◆ **Action item**: Within this material, find every line where the string "previous" appears, and copy it out.

◆ **Data for this task**:

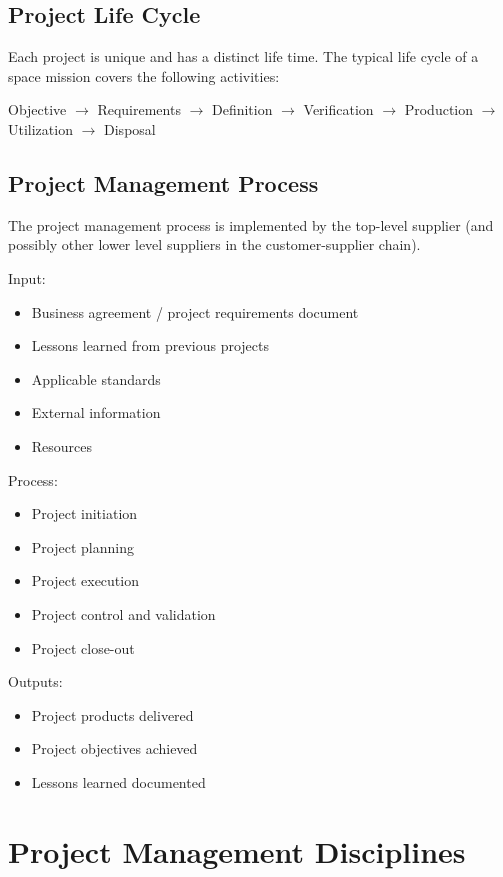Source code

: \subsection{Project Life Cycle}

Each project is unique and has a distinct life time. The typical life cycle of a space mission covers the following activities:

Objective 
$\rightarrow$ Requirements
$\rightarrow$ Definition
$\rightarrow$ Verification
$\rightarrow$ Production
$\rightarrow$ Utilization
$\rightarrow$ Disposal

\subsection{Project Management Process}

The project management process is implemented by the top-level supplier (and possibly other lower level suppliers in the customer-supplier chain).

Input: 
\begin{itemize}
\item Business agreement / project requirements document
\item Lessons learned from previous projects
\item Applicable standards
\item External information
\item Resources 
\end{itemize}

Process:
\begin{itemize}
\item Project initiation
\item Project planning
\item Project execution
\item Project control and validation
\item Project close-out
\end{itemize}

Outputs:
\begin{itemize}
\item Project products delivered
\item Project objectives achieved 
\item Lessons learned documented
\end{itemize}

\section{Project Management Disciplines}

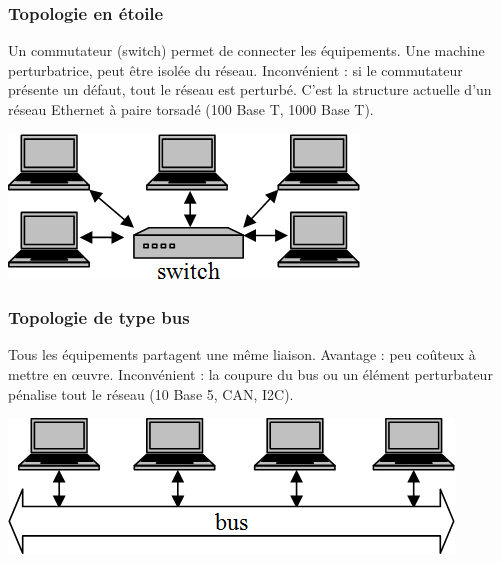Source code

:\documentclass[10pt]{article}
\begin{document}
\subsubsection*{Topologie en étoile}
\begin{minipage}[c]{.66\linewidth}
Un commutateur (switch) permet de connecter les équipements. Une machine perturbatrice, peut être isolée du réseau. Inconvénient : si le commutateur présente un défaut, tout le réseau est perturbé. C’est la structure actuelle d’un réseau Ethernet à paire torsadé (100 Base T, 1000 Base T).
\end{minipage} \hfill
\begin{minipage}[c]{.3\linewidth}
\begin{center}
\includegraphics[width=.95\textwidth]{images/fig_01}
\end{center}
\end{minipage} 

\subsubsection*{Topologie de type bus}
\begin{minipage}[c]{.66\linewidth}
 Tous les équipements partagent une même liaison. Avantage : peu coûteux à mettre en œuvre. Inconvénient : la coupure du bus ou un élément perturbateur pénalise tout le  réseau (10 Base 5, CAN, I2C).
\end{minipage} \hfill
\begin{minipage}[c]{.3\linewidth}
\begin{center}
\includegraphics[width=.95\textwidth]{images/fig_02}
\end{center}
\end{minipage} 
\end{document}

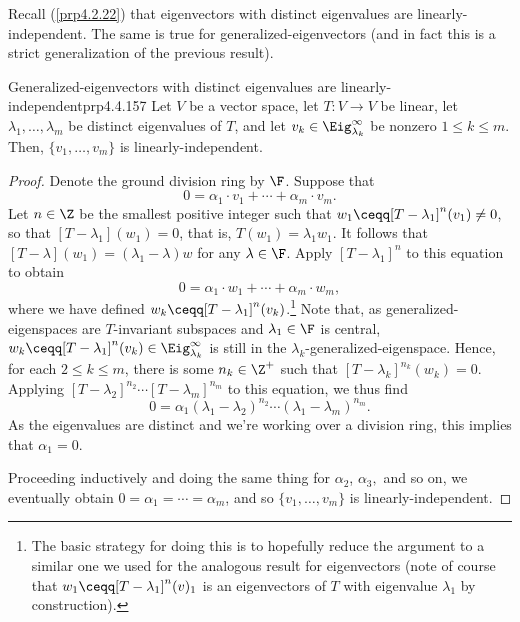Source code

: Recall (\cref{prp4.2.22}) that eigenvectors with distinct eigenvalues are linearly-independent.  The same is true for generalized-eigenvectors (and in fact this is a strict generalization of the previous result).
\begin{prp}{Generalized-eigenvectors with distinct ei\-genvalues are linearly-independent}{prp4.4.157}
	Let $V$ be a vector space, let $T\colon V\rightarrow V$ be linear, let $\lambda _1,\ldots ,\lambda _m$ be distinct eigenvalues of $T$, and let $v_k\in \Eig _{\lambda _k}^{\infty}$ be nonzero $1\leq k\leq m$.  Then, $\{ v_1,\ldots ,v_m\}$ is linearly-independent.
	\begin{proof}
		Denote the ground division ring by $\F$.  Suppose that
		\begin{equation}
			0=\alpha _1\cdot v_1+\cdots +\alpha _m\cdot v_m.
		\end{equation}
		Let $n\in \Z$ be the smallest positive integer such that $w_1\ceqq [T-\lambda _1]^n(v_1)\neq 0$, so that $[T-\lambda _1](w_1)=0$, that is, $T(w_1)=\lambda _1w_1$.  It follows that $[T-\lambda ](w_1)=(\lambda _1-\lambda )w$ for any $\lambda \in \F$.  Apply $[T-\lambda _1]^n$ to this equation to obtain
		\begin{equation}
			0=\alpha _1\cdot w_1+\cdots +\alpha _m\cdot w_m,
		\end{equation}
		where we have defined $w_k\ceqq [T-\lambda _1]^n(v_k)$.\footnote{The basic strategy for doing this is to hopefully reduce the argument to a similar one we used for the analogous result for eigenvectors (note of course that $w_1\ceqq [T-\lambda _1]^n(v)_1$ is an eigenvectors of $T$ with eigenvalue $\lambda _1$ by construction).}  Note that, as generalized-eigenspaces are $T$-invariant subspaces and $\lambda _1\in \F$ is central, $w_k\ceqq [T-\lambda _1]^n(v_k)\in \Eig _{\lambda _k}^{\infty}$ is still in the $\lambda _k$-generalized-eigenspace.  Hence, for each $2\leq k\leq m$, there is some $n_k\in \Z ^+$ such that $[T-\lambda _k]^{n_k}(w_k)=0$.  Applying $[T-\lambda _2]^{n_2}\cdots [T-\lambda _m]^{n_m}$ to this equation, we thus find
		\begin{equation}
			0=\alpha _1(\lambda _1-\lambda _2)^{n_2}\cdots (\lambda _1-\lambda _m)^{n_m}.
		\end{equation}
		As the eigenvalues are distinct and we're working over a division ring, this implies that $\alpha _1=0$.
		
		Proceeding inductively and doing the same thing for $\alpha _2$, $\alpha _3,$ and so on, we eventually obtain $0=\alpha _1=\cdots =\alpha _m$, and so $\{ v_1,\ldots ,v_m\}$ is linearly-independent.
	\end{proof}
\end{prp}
==
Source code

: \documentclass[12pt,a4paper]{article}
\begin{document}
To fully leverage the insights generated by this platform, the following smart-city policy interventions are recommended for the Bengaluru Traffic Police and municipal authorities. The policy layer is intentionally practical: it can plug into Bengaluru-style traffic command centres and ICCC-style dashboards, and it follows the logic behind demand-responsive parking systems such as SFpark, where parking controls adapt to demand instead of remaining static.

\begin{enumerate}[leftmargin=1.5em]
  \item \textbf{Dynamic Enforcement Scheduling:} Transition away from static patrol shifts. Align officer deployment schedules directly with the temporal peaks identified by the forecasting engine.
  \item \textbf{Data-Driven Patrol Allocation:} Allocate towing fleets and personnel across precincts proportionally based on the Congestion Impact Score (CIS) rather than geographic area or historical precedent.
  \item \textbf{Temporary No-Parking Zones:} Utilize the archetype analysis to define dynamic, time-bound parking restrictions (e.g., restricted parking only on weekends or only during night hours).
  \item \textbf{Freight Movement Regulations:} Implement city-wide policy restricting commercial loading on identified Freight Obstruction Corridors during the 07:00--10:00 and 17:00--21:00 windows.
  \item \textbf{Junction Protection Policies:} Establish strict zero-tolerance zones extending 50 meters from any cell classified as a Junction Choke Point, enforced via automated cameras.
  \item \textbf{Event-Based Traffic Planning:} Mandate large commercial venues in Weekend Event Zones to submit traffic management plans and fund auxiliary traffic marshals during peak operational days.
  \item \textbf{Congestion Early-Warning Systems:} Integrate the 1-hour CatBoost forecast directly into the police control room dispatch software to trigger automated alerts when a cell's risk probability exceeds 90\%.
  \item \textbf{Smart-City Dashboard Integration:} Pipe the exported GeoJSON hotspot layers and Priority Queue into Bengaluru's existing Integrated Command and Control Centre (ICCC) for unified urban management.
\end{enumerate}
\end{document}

◆ **Response to the exercise**:
\item Lessons learned from previous projects
: Recall (\cref{prp4.2.22}) that eigenvectors with distinct eigenvalues are linearly-independent.  The same is true for generalized-eigenvectors (and in fact this is a strict generalization of the previous result).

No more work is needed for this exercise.